I didn't watch the show this year, save for The Black Keys' amazing performance of "Lonely Boy" via Popmatters (all the links to the other performances were quickly taken down).  My predictions were spectacularly wrong this year, save for the one I was most sure about (i.e. the snubbing of Frank Ocean).  Black Keys upset Springsteen in the categories that he's owned for more than a decade, and although I have hated generally every two person drums/guitar garage-y rock band that's come along since 2001 (with No Age still being a somewhat inexplicable exception), Black Keys are the real deal, "Lonely Boy" is a killer song, and I feel safe in agreeing with Popmatters that their was the best performance of the night even without seeing another minute of the show.  

Instead of sitting through the entire three hour ceremony, it's probably better to read what really smart people had to say about the Grammys anyway.   Philip Sherburne found some silver linings in Skrillex's dominance of the dance music categories on his SPIN blog.  First, he argues, it's good that Grammy gave the awards to the act that's currently at the top of their game, as opposed to what they usually do (in rock, R&B ... apparently no genre is safe from this!) -- giving the nods to established acts that gets their nominations and awards mostly due to name recognition.  Skrillex's music might be indistinguishable from 90% of Chemical Brothers' back catalogue, but it sure is nice to see those kids and their hip new sounds taking the big win away from those old farts!  Second, the Grammys have given up on trying to integrate electronic music into the rest of the show.  They're content to let the categories stand in their own little quaint corner of the awards universe, much like the classical and jazz categories that most Grammy viewers couldn't give a crap about, rather than forcing the likes of Dave Grohl to play nice with David Guetta to the benefit of nobody.  I completely agree with Sherburne here.  Why force these cross-cultural mashups -- is it an attempt to "contextualize" the music for viewers who like rock but don't know anything about DJ culture?  Was Dave Grohl really going to act as a gateway for new fans possibly getting into Deadmau5?
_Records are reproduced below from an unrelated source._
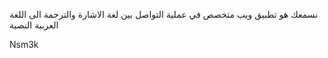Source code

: نسمعك هو تطبيق ويب متخصص في عملية التواصل بين لغة الاشارة والترجمة الى اللغة العربية النصية


Nsm3k
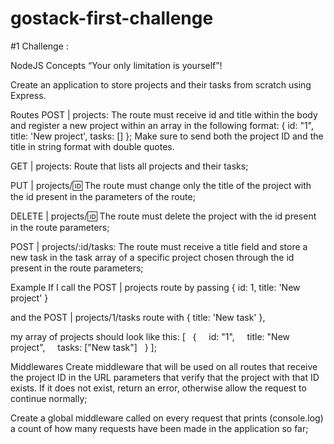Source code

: # gostack-first-challenge
#1 Challenge : 

NodeJS Concepts
“Your only limitation is yourself”!


Create an application to store projects and their tasks from scratch 
using Express.

Routes
POST | projects: 
The route must receive id and title within the body and register a new project 
within an array in the following format: 
{ 
  id: "1", 
  title: 'New project', 
  tasks: []
}; 
Make sure to send both the project ID and the title in string format with 
double quotes.



GET | projects: 
Route that lists all projects and their tasks;

PUT | projects/:id: 
The route must change only the title of the project with the id present in the 
parameters of the route;

DELETE | projects/:id: 
The route must delete the project with the id present in the route parameters;

POST | projects/:id/tasks: 
The route must receive a title field and store a new task in the task array of 
a specific project chosen through the id present in the route parameters;


Example
If I call the 
POST | projects route by passing 
{
  id: 1, 
  title: 'New project'
} 

and the 
POST | projects/1/tasks route with 
{ 
  title: 'New task'
}, 

my array of projects should look like this:
[
  {
    id: "1",
    title: "New project",
    tasks: ["New task"]
  }
];


Middlewares
Create middleware that will be used on all routes that receive the project ID 
in the URL parameters that verify that the project with that ID exists. 
If it does not exist, return an error, otherwise allow the request 
to continue normally;

Create a global middleware called on every request that prints (console.log) 
a count of how many requests have been made in the application so far;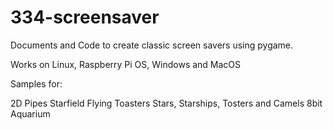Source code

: # 334-screensaver

Documents and Code to create classic screen savers using pygame.

Works on Linux, Raspberry Pi OS, Windows and MacOS

Samples for:

2D Pipes
Starfield
Flying Toasters
Stars, Starships, Tosters and Camels
8bit Aquarium
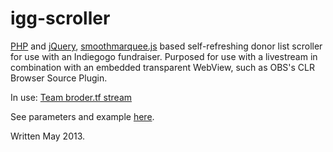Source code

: igg-scroller
============

[PHP](http://php.com) and [jQuery](http://jquery.com/), [smoothmarquee.js](http://remysharp.com/2008/09/10/the-silky-smooth-marquee/) based self-refreshing donor list scroller for use with an Indiegogo fundraiser. Purposed for use with a livestream in combination with an embedded transparent WebView, such as OBS's CLR Browser Source Plugin.


In use: [Team broder.tf stream](http://www.youtube.com/watch?v=SBP5K2fA3ow)

See parameters and example [here](http://kritz.me/donors.php).

Written May 2013.
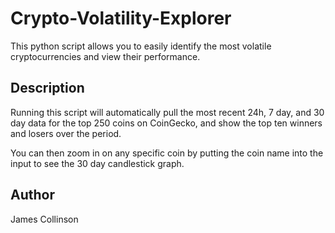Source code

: # Crypto-Volatility-Explorer
This python script allows you to easily identify the most volatile cryptocurrencies and view their performance. 

## Description
Running this script will automatically pull the most recent 24h, 7 day, and 30 day data for the top 250 coins on CoinGecko, and show the top ten winners and losers over the period.

You can then zoom in on any specific coin by putting the coin name into the input to see the 30 day candlestick graph.

## Author
James Collinson
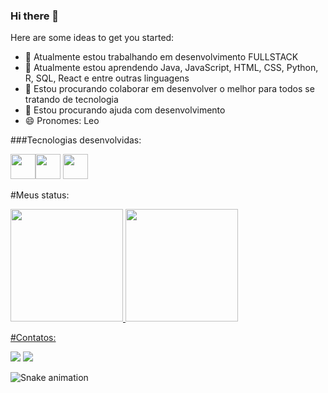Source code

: ### Hi there 👋



Here are some ideas to get you started:

- 🔭 Atualmente estou trabalhando em desenvolvimento FULLSTACK
- 🌱 Atualmente estou aprendendo Java, JavaScript, HTML, CSS, Python, R, SQL, React e entre outras linguagens
- 👯 Estou procurando colaborar em desenvolver o melhor para todos se tratando de tecnologia
- 🤔 Estou procurando ajuda com desenvolvimento 
- 😄 Pronomes: Leo


###Tecnologias desenvolvidas:

<img src="https://cdn.jsdelivr.net/gh/devicons/devicon/icons/git/git-original.svg" width="40" height="40"/><img src="https://cdn.jsdelivr.net/gh/devicons/devicon/icons/java/java-original.svg" width="40" height="40"/> <img src="https://cdn.jsdelivr.net/gh/devicons/devicon/icons/linux/linux-original.svg" width="40" height="40"/>


#Meus status:

<div>
<a href="https://github.com/lrmello">
<img height="180em" src="https://github-readme-stats.vercel.app/api/top-langs/?username=lrmello&layout=compact&langs_count=7&theme=dracula"/>
<img height="180em" src="https://github-readme-stats.vercel.app/api?username=lrmello&show_icons=true&theme=dracula&include_all_commits=true&count_private=true"/>
</div>
  
#Contatos:
  
<div>
<a href = "mailto:leonardo.reis28051995@gmail.com"><img src="https://img.shields.io/badge/Gmail-D14836?style=for-the-badge&logo=gmail&logoColor=white" target="_blank"></a>
<a href="https://www.linkedin.com/in/leonardo-reis-95228893/" target="_blank"><img src="https://img.shields.io/badge/-LinkedIn-%230077B5?style=for-the-badge&logo=linkedin&logoColor=white" target="_blank"></a>   
</div>
  
![Snake animation](https://github.com/lrmello/lrmello/blob/output/github-contribution-grid-snake.svg)
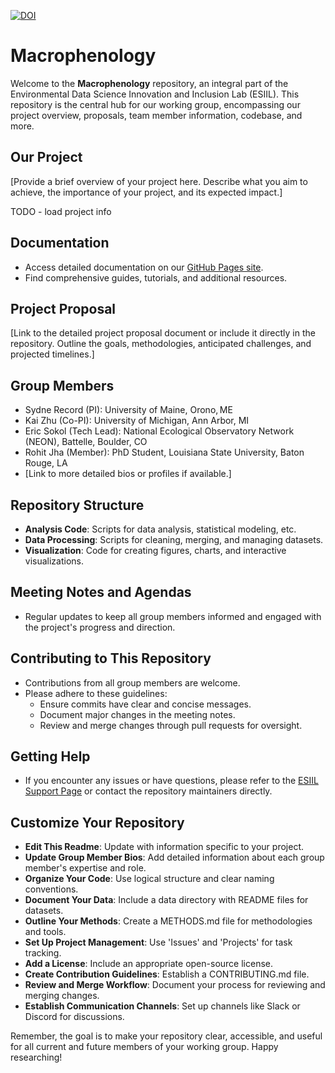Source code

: [![DOI](https://zenodo.org/badge/780492293.svg)](https://zenodo.org/doi/10.5281/zenodo.11168033)

# Macrophenology

Welcome to the **Macrophenology** repository, an integral part of the Environmental Data Science Innovation and Inclusion Lab (ESIIL). This repository is the central hub for our working group, encompassing our project overview, proposals, team member information, codebase, and more.

## Our Project
[Provide a brief overview of your project here. Describe what you aim to achieve, the importance of your project, and its expected impact.]

TODO - load project info

## Documentation
- Access detailed documentation on our [GitHub Pages site](https://your-gh-pages-url/).
- Find comprehensive guides, tutorials, and additional resources.

## Project Proposal
[Link to the detailed project proposal document or include it directly in the repository. Outline the goals, methodologies, anticipated challenges, and projected timelines.]

## Group Members
- Sydne Record (PI): University of Maine, Orono, ME
- Kai Zhu (Co-PI): University of Michigan, Ann Arbor, MI
- Eric Sokol (Tech Lead): National Ecological Observatory Network (NEON), Battelle, Boulder, CO
- Rohit Jha (Member): PhD Student, Louisiana State University, Baton Rouge, LA
- [Link to more detailed bios or profiles if available.]

## Repository Structure
- **Analysis Code**: Scripts for data analysis, statistical modeling, etc.
- **Data Processing**: Scripts for cleaning, merging, and managing datasets.
- **Visualization**: Code for creating figures, charts, and interactive visualizations.

## Meeting Notes and Agendas
- Regular updates to keep all group members informed and engaged with the project's progress and direction.

## Contributing to This Repository
- Contributions from all group members are welcome.
- Please adhere to these guidelines:
  - Ensure commits have clear and concise messages.
  - Document major changes in the meeting notes.
  - Review and merge changes through pull requests for oversight.

## Getting Help
- If you encounter any issues or have questions, please refer to the [ESIIL Support Page](https://esiil-support-page-url/) or contact the repository maintainers directly.

## Customize Your Repository
- **Edit This Readme**: Update with information specific to your project.
- **Update Group Member Bios**: Add detailed information about each group member's expertise and role.
- **Organize Your Code**: Use logical structure and clear naming conventions.
- **Document Your Data**: Include a data directory with README files for datasets.
- **Outline Your Methods**: Create a METHODS.md file for methodologies and tools.
- **Set Up Project Management**: Use 'Issues' and 'Projects' for task tracking.
- **Add a License**: Include an appropriate open-source license.
- **Create Contribution Guidelines**: Establish a CONTRIBUTING.md file.
- **Review and Merge Workflow**: Document your process for reviewing and merging changes.
- **Establish Communication Channels**: Set up channels like Slack or Discord for discussions.

Remember, the goal is to make your repository clear, accessible, and useful for all current and future members of your working group. Happy researching!

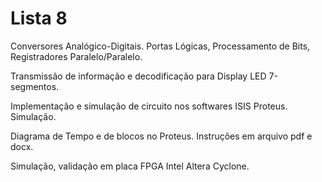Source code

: # Lista 8

Conversores Analógico-Digitais. Portas Lógicas, Processamento de Bits, Registradores Paralelo/Paralelo.

Transmissão de informação e decodificação para Display LED 7-segmentos.

Implementação e simulação de circuito nos softwares ISIS Proteus. Simulação.

Diagrama de Tempo e de blocos no Proteus. Instruções em arquivo pdf e docx.

Simulação, validação em placa FPGA Intel Altera Cyclone.
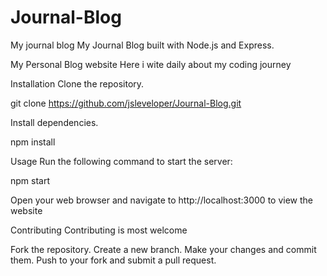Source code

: # Journal-Blog
My journal blog
My Journal Blog built with Node.js and Express.

My Personal Blog website
Here i wite daily about my coding journey

Installation
Clone the repository.

git clone https://github.com/jsleveloper/Journal-Blog.git

Install dependencies.

npm install

Usage
Run the following command to start the server:

npm start

Open your web browser and navigate to http://localhost:3000 to view the website

Contributing
Contributing is most welcome

Fork the repository.
Create a new branch.
Make your changes and commit them.
Push to your fork and submit a pull request.
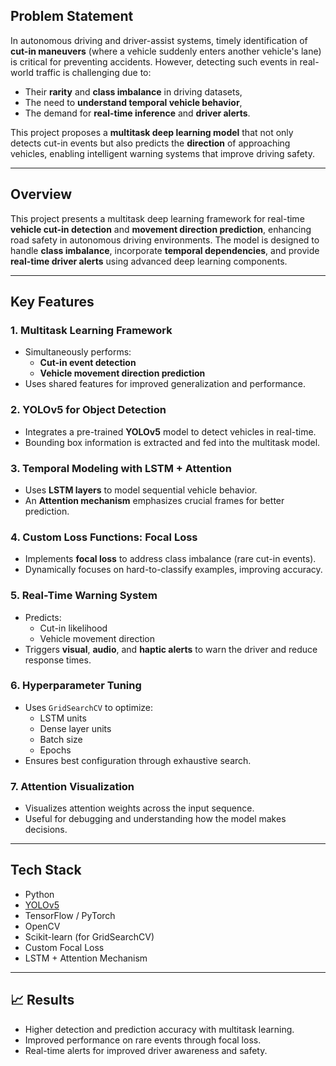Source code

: ## Problem Statement

In autonomous driving and driver-assist systems, timely identification of **cut-in maneuvers** (where a vehicle suddenly enters another vehicle's lane) is critical for preventing accidents. However, detecting such events in real-world traffic is challenging due to:
- Their **rarity** and **class imbalance** in driving datasets,
- The need to **understand temporal vehicle behavior**,
- The demand for **real-time inference** and **driver alerts**.

This project proposes a **multitask deep learning model** that not only detects cut-in events but also predicts the **direction** of approaching vehicles, enabling intelligent warning systems that improve driving safety.

---

##  Overview
This project presents a multitask deep learning framework for real-time **vehicle cut-in detection** and **movement direction prediction**, enhancing road safety in autonomous driving environments. The model is designed to handle **class imbalance**, incorporate **temporal dependencies**, and provide **real-time driver alerts** using advanced deep learning components.

---

##  Key Features

### 1. Multitask Learning Framework
- Simultaneously performs:
  - **Cut-in event detection**
  - **Vehicle movement direction prediction**
- Uses shared features for improved generalization and performance.

### 2. YOLOv5 for Object Detection
- Integrates a pre-trained **YOLOv5** model to detect vehicles in real-time.
- Bounding box information is extracted and fed into the multitask model.

### 3. Temporal Modeling with LSTM + Attention
- Uses **LSTM layers** to model sequential vehicle behavior.
- An **Attention mechanism** emphasizes crucial frames for better prediction.

### 4. Custom Loss Functions: Focal Loss
- Implements **focal loss** to address class imbalance (rare cut-in events).
- Dynamically focuses on hard-to-classify examples, improving accuracy.

### 5. Real-Time Warning System
- Predicts:
  - Cut-in likelihood
  - Vehicle movement direction
- Triggers **visual**, **audio**, and **haptic alerts** to warn the driver and reduce response times.

### 6. Hyperparameter Tuning
- Uses `GridSearchCV` to optimize:
  - LSTM units
  - Dense layer units
  - Batch size
  - Epochs
- Ensures best configuration through exhaustive search.

### 7. Attention Visualization
- Visualizes attention weights across the input sequence.
- Useful for debugging and understanding how the model makes decisions.

---

## Tech Stack

- Python
- [YOLOv5](https://github.com/ultralytics/yolov5)
- TensorFlow / PyTorch
- OpenCV
- Scikit-learn (for GridSearchCV)
- Custom Focal Loss
- LSTM + Attention Mechanism

---

## 📈 Results
- Higher detection and prediction accuracy with multitask learning.
- Improved performance on rare events through focal loss.
- Real-time alerts for improved driver awareness and safety.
Jon Caramanica touched on some of the same points in his Grammy piece for the NYT.  Every year we see younger performers on stage with veteran ones, and it's starting to feel like, in Caramanica's words, that the younger generation are being "effectively supervised by an older peer".  It's cool to see "dream pairings" of performers that span generations of music fans, but there are diminishing returns associated with them.  They catch your eye the first through tenth times you see them, but afterward they become just another gimmick that the Grammys use to get people to tune into the broadcast, and they cease to be special.

On the other hand, the Grammys happen only once a year (it's not as if Paul McCartney and Jay-Z are forced to tour together or anything) and the Grammys have always been at least one generation behind popular trends.  Just look at the awards handed out in the 1960's -- almost none of it has any critical cache today.  Caramanica looks at Grammy success of Black Keys and Mumford and Sons with the glass empty.  He sees their wins as enforcement of a Grammy narrative that nothing innovative has been done in music since the 1960's.  But that sort of music was going to win anyway, because the Grammys need thirty years to adapt to new trends.  That being the unavoidable state of things, I say it's better to give the awards to the young guys rather than the older ones.  It's incremental progress, but at least it's something.